In our experience, the key factor for successful lymphatic mapping was the delivery of the tracer. The concentration and amount of injection are associated with the timing and degree of dispersion. The correct concentration and dosage should be calibrated according to the design and purpose of the study. We adopted the concentration at the lowest limit of our preclinical study (0.05 mg/mL) to obtain an optimal outcome from multiple (4–6) injections along the stomach. Second, the submucosal injection skill is important. Deep injection causes intravascular injection, which results in total blurriness of adjacent organs. In cases of extraluminal spillage, even small amounts can contaminate the operation field. Meanwhile, when ICG was injected only within the surface of the mucosa, a lag time in the perfusion of ICG into the laminal flow of the lymphatic system was noted, making it difficult to determine whether the procedure was successful.
In this study, we had to exclude 1 case.

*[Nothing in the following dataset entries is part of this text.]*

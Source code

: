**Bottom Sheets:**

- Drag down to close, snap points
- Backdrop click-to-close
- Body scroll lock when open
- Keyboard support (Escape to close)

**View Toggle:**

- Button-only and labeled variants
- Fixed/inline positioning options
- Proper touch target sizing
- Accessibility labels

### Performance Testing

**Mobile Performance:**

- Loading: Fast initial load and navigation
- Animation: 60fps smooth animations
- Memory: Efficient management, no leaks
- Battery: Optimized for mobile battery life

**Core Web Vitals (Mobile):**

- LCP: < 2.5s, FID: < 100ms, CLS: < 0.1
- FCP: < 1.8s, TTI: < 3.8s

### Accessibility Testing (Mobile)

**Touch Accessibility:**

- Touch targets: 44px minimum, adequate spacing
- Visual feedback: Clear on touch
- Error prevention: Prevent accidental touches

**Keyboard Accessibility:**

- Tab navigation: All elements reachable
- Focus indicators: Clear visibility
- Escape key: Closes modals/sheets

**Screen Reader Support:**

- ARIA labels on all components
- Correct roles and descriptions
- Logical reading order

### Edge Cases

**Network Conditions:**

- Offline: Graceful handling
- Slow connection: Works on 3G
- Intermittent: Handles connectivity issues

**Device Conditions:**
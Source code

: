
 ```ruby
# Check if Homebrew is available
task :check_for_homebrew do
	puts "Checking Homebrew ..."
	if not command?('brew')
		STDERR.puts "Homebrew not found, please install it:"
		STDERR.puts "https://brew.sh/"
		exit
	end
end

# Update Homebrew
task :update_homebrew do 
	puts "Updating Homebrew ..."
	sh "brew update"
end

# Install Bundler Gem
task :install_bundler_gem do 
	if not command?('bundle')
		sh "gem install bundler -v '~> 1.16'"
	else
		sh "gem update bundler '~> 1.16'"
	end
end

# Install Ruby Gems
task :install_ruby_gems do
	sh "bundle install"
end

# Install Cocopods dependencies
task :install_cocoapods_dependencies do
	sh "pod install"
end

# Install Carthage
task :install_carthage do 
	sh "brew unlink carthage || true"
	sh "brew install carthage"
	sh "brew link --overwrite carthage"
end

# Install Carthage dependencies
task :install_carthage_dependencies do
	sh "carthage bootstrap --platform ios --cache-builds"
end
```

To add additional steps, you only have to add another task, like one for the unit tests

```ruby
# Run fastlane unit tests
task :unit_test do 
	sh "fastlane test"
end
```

Initially, we proceeded with the operation; however, during dissection along the pancreas, we found a serious vascular anomaly: the portal vein was running through the anterior surface of the pancreas head and across the second part of the duodenum, and the common hepatic artery was totally replaced by an aberrant hepatic artery from the left gastric artery. For the safety of the patient, we decided to drop the patient from the study, and the NIR camera was turned on during the rest of the operation. With ICG-enhanced fluorescence until the end of the operation, we were able to perform a rather comfortable and safe surgery owing to a virtual lymphangiogram, which allowed the surgeon to differentiate the lymphatic structures from other anatomical structures and avoid injury of the unfamiliar vascular anatomy. In this case, the additional visual information provided a higher level of confirmation for the operator to avoid potential injury and bleeding when performing the D2 dissection, which could be helpful even for highly experienced gastric surgeons. This NIR technique can provide guidance in dissecting lymphatic tissues with safe visual confirmation and can improve intraoperative decision making during complex lymphatic dissections.
In summary, this report showed the feasibility and efficacy of an NIR camera system in laparoscopic gastrectomy for gastric cancer, which was facilitated by our experience in LN mapping. The quality of the images depends on the preparation of the tracer and the quality of its injection. In our experience, the benefit of this technique seemed limited to standardized laparoscopic radical partial gastrectomy cases with a normal anatomy.
The clinical implication of this study is that even for surgeons with a high level of experience in laparoscopic D2 dissections, the NIR system can serve as a complimentary tool to confirm complete LN dissection in patients with atypical anatomy. Meanwhile, for inexperienced surgeons, to perform function-preserving surgeries, such as LPPG, additional confirmation of complete dissection should benefit the surgical procedure to overcome the limitation of insufficient LN dissection.